The question asked is whether there are productivity related costs to organizations/departments working together who have distinctly different cultures. While this is in the context of business, it does relate to the much larger issue of immigration and assimilation - what is the optimum or maximum degree of cultural variability you can accommodate within a society and still function productively?
A couple of professors conducted a behavioral lab experiment to begin to quantify the nature and magnitude of some of the issues associated with merging two organizations. Their paper is Cultural Conflict and Merger Failure: An Experimental Approach by Roberto A. Weber and Colin F. Camerer.
It is a behavioral lab experiment with all the caveats and skepticism that appropriately go with that.
The findings? Read the article for the details of the experimental structure.
As they repeated the task, the pairs found that IMing produced a shorthand that helped them identify pictures more quickly and accurately. Camerer and Weber give the example of one manager who, in the first round, describes a picture as “The one with three people: two men and one woman. The woman is sitting on the left. They’re all looking at two computers that look like they have some PowerPoint graphs or charts. The two men are wearing ties and the woman has short, blond hair. One guy is pointing at one of the charts.” A few rounds later, the description is abbreviated to “PowerPoint.” It took just a few rounds to get vastly more efficient, and after twenty rounds, pairs were able to reduce their time from over four minutes to less than fifty seconds.This ties a lot of interests that I have posted about in the past together. Are there productivity differences resulting from the structure and nature of different languages? (See the post, The English language hasn't got where it is by being pure) What are the costs associated with integrating two cultures? To what degree is culture a mechanism for distilling complex learned experiences into heuristic (thus lowering epistemological costs) instructions for increased productivity (and therefore survival)? What are the productivity returns to increased practice?

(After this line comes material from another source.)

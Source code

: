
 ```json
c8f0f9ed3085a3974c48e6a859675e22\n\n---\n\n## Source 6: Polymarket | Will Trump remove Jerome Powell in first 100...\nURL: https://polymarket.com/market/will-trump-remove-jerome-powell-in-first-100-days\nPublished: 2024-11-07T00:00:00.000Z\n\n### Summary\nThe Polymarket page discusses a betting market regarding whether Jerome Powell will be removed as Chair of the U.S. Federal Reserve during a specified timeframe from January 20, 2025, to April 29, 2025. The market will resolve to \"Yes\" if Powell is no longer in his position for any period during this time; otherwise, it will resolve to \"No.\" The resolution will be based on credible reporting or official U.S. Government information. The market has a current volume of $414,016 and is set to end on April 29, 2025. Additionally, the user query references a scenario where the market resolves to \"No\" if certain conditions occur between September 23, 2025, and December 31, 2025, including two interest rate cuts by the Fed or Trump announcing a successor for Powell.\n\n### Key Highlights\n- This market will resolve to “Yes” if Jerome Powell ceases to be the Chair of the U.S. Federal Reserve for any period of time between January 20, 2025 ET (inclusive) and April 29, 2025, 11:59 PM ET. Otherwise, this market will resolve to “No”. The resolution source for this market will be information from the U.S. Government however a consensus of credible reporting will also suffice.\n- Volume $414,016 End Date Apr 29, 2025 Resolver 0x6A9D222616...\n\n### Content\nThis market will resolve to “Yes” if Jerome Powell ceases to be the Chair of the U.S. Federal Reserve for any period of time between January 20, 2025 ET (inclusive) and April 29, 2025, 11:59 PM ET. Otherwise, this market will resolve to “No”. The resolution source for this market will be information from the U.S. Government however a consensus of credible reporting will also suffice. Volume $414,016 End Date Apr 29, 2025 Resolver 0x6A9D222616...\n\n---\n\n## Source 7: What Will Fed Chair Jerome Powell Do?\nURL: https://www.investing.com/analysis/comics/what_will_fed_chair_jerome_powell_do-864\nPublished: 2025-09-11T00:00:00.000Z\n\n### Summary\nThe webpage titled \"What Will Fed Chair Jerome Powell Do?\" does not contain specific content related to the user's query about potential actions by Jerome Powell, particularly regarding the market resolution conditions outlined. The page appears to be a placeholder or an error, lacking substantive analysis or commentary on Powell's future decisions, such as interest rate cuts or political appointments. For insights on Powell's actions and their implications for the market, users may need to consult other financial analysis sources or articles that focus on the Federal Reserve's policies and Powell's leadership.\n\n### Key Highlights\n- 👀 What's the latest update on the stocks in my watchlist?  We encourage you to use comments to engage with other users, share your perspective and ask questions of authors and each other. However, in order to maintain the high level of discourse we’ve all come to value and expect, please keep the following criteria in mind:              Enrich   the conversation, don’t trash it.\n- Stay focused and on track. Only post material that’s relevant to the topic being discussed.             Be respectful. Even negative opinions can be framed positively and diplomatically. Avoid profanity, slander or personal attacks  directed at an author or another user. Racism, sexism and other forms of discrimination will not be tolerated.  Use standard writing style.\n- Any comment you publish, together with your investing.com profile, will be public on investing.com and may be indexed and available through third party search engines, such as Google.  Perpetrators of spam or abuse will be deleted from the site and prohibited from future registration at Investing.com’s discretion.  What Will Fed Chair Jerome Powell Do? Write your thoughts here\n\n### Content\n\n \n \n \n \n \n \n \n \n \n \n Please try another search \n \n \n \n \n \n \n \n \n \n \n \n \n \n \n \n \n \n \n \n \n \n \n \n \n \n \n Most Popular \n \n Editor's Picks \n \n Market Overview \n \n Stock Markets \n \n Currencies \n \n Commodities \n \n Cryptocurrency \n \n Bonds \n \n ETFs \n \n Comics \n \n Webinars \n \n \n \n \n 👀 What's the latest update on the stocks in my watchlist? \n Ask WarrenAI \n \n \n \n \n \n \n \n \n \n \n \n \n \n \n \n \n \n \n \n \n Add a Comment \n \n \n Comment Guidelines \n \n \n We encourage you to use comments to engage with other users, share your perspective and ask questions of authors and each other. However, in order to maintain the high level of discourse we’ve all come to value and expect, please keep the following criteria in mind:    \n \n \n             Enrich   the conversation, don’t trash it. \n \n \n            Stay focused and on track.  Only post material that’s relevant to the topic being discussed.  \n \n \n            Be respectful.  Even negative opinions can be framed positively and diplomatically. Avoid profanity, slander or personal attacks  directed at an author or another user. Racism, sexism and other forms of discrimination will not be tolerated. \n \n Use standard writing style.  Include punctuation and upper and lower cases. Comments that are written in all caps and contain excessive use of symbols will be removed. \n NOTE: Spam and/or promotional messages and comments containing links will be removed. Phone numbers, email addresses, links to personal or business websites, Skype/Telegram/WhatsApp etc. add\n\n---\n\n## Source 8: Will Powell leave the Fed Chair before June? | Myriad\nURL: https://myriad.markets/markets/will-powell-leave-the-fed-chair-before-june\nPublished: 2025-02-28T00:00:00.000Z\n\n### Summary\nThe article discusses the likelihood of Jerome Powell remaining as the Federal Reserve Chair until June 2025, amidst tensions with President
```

You can think of that shorthand as a kind of culture. Then Camerer and Weber disrupted these nascent cultures by adding a second employee under each manager. Each group then repeated the task with the established pair plus the newbie. Managers were paid based on the average speed of their two charges, so most stuck to their “PowerPoint” shorthands to communicate with their old partners. Why not? It had worked before.
But the old methods didn’t work with the new addition. The new management groups argued about how to identify scenes. Predictably, frustration followed (“I don’t care if they’re wearing ties – just tell me if you see the PowerPoint!”). It wasn’t pretty.
But, after playing a half-dozen times or so, the new groups became accustomed to a merged culture, or shorthand, and most got their times back under a minute.
The numbers from this experiment are at best indicative but interesting none-the-less. So twenty cycles of practice led to an 80% improvement in productivity (over four minutes down to forty-eight seconds). When merged (two thirds old group and one third new group), they went from forty-eight seconds to 130 seconds for the first round post merger. As with the first firm, they were able with multiple rounds of practice to regain their former productivity. The implication, for business at least, is that there is potentially an exceptionally high loss of productivity at the time of a merger, which given exogenous circumstances, might imperil the enterprise. Anybody who has been through a merger knows this to be true experientially and the fact that the majority of mergers fail provides additional evidence.
Of course the experiment misses all sorts of critical nuances. When you have a merger of complimentary capabilities, sometimes the whole is greater than the sum. Sometimes, even though different, the cultures have enough in common to ease the transition and mitigates the loss of productivity. Not infrequently, a merger of cultures introduces enough variability to strengthen the enterprise (variation leading to learning and adaptation) without threatening it. Ad infinitum.
Still, 63% lost productivity is an interesting benchmark and provides at least some sort of ballpark figure for assessing the likely impact of a merger of two cultures.
When you are speaking of nations rather than businesses, and reality rather than lab experiments, 20 rounds is probably 2 generations and the loss of tactical productivity is paid before the possible strategic benefits become apparent. Hence the drama around multiculturalism and immigration.